We’ve always worked in the same field, our eyes first met across an electron cut out (a romantic location only radiation therapists would appreciate!). Our relationship at work has always been a bit of a balancing act – a kind of double-managing of the usual professional coming-out dilemma. In the 90s we weren’t eligible for joint medical coverage through our health insurance as a same-sex couple. When I took some time off after my father died (and needed dental work), we filed a human rights complaint that led to a swift exit from the workplace closet. As attitudes and legislation changed, we worried less about being fully who we are there, but there’s considerable evidence that even in progressive Canada many people still actively manage their sexual identity at work.

My research interest is LGB issues, specifically how/if radiation therapists deal with this. Is it an issue? How does it affect relationships with patients? What about LGB patients? I’ve done a few talks already in this area, just preliminary and broad findings from the literature along with some recent research about LGB patients and their experiences with healthcare. There is growing interest in doing a better job – we know there are fairly easy things we can improve, and we need better education across the board. This is true for many Western countries, the UK are well ahead of most of Canada and we all know about some of the issues the US LGB population are facing with Trump attempting to roll back many hard-won rights such as freedom from discrimination legislation.
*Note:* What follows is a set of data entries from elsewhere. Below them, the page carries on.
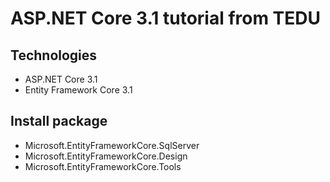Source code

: # ASP.NET Core 3.1 tutorial from TEDU
## Technologies
- ASP.NET Core 3.1
- Entity Framework Core 3.1
## Install package
- Microsoft.EntityFrameworkCore.SqlServer
- Microsoft.EntityFrameworkCore.Design
- Microsoft.EntityFrameworkCore.Tools
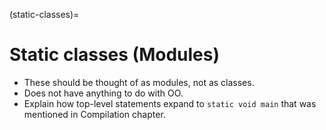 (static-classes)=
# Static classes (Modules)

- These should be thought of as modules, not as classes.
- Does not have anything to do with OO.
- Explain how top-level statements expand to `static void main` that was mentioned in Compilation chapter.
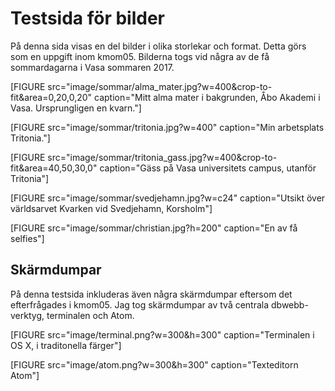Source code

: Testsida för bilder
================

På denna sida visas en del bilder i olika storlekar och format. Detta görs som en uppgift inom kmom05. Bilderna togs vid några av de få sommardagarna i Vasa sommaren 2017.

[FIGURE src="image/sommar/alma_mater.jpg?w=400&crop-to-fit&area=0,20,0,20" caption="Mitt alma mater i bakgrunden, Åbo Akademi i Vasa. Ursprungligen en kvarn."]

[FIGURE src="image/sommar/tritonia.jpg?w=400" caption="Min arbetsplats Tritonia."]

[FIGURE src="image/sommar/tritonia_gass.jpg?w=400&crop-to-fit&area=40,50,30,0" caption="Gäss på Vasa universitets campus, utanför Tritonia"]

[FIGURE src="image/sommar/svedjehamn.jpg?w=c24" caption="Utsikt över världsarvet Kvarken vid Svedjehamn, Korsholm"]

[FIGURE src="image/sommar/christian.jpg?h=200" caption="En av få selfies"]

Skärmdumpar
-------------

På denna testsida inkluderas även några skärmdumpar eftersom det efterfrågades i kmom05. Jag tog skärmdumpar av två centrala dbwebb-verktyg, terminalen och Atom.

[FIGURE src="image/terminal.png?w=300&h=300" caption="Terminalen i OS X, i traditonella färger"]

[FIGURE src="image/atom.png?w=300&h=300" caption="Texteditorn Atom"]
But what about other countries? Mostly not so great. I logged onto Twitter this morning to see posts about the “Chechnya 100” – gay men imprisoned and possibly killed because of who they love. While gay rights progress in many parts of the world, there are still at least 74 countries that punish same-sex relationships with life imprisonment or even death. Many of these countries are in the Caribbean and one is Trinidad, where the next international association conference is being held. In that country “consensual intercourse between men is punishable by up to 25 years in prison, while “serious indecency” between women is punishable by 15 years in prison. In addition, an unenforced law calls for a prohibition on homosexuals entering Trinidad” (1).  Also not great.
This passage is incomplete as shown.